Start of Records for the task
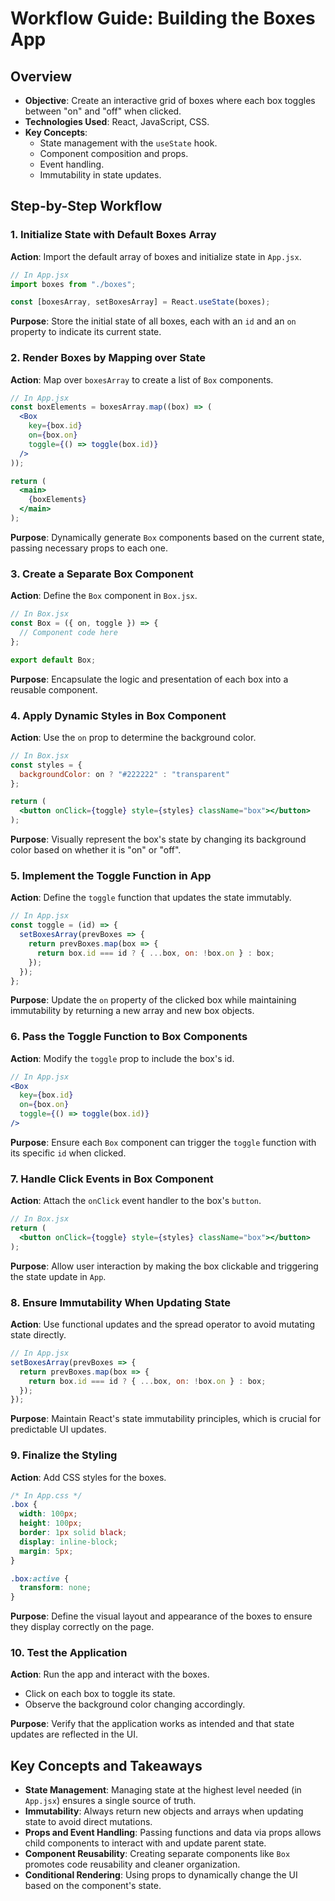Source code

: # Workflow Guide: Building the Boxes App

## Overview

- **Objective**: Create an interactive grid of boxes where each box toggles between "on" and "off" when clicked.
- **Technologies Used**: React, JavaScript, CSS.
- **Key Concepts**:
  - State management with the `useState` hook.
  - Component composition and props.
  - Event handling.
  - Immutability in state updates.

## Step-by-Step Workflow

### 1. Initialize State with Default Boxes Array

**Action**: Import the default array of boxes and initialize state in `App.jsx`.

```jsx
// In App.jsx
import boxes from "./boxes";

const [boxesArray, setBoxesArray] = React.useState(boxes);
```

**Purpose**: Store the initial state of all boxes, each with an `id` and an `on` property to indicate its current state.

### 2. Render Boxes by Mapping over State

**Action**: Map over `boxesArray` to create a list of `Box` components.

```jsx
// In App.jsx
const boxElements = boxesArray.map((box) => (
  <Box 
    key={box.id} 
    on={box.on} 
    toggle={() => toggle(box.id)}
  />
));

return (
  <main>
    {boxElements}
  </main>
);
```

**Purpose**: Dynamically generate `Box` components based on the current state, passing necessary props to each one.

### 3. Create a Separate Box Component

**Action**: Define the `Box` component in `Box.jsx`.

```jsx
// In Box.jsx
const Box = ({ on, toggle }) => {
  // Component code here
};

export default Box;
```

**Purpose**: Encapsulate the logic and presentation of each box into a reusable component.

### 4. Apply Dynamic Styles in Box Component

**Action**: Use the `on` prop to determine the background color.

```jsx
// In Box.jsx
const styles = {
  backgroundColor: on ? "#222222" : "transparent"
};

return (
  <button onClick={toggle} style={styles} className="box"></button>
);
```

**Purpose**: Visually represent the box's state by changing its background color based on whether it is "on" or "off".

### 5. Implement the Toggle Function in App

**Action**: Define the `toggle` function that updates the state immutably.

```jsx
// In App.jsx
const toggle = (id) => {
  setBoxesArray(prevBoxes => {
    return prevBoxes.map(box => {
      return box.id === id ? { ...box, on: !box.on } : box;
    });
  });
};
```

**Purpose**: Update the `on` property of the clicked box while maintaining immutability by returning a new array and new box objects.

### 6. Pass the Toggle Function to Box Components

**Action**: Modify the `toggle` prop to include the box's id.

```jsx
// In App.jsx
<Box 
  key={box.id} 
  on={box.on} 
  toggle={() => toggle(box.id)}
/>
```

**Purpose**: Ensure each `Box` component can trigger the `toggle` function with its specific `id` when clicked.

### 7. Handle Click Events in Box Component

**Action**: Attach the `onClick` event handler to the box's `button`.

```jsx
// In Box.jsx
return (
  <button onClick={toggle} style={styles} className="box"></button>
);
```

**Purpose**: Allow user interaction by making the box clickable and triggering the state update in `App`.

### 8. Ensure Immutability When Updating State

**Action**: Use functional updates and the spread operator to avoid mutating state directly.

```jsx
// In App.jsx
setBoxesArray(prevBoxes => {
  return prevBoxes.map(box => {
    return box.id === id ? { ...box, on: !box.on } : box;
  });
});
```

**Purpose**: Maintain React's state immutability principles, which is crucial for predictable UI updates.

### 9. Finalize the Styling

**Action**: Add CSS styles for the boxes.

```css
/* In App.css */
.box {
  width: 100px;
  height: 100px;
  border: 1px solid black;
  display: inline-block;
  margin: 5px;
}

.box:active {
  transform: none;
}
```

**Purpose**: Define the visual layout and appearance of the boxes to ensure they display correctly on the page.

### 10. Test the Application

**Action**: Run the app and interact with the boxes.
- Click on each box to toggle its state.
- Observe the background color changing accordingly.

**Purpose**: Verify that the application works as intended and that state updates are reflected in the UI.

## Key Concepts and Takeaways

- **State Management**: Managing state at the highest level needed (in `App.jsx`) ensures a single source of truth.
- **Immutability**: Always return new objects and arrays when updating state to avoid direct mutations.
- **Props and Event Handling**: Passing functions and data via props allows child components to interact with and update parent state.
- **Component Reusability**: Creating separate components like `Box` promotes code reusability and cleaner organization.
- **Conditional Rendering**: Using props to dynamically change the UI based on the component's state.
End of Records for the task
▸ Problem:
Take from the material every line that holds "avoid".

▸ Answer section:
**Action**: Use functional updates and the spread operator to avoid mutating state directly.
- **Immutability**: Always return new objects and arrays when updating state to avoid direct mutations.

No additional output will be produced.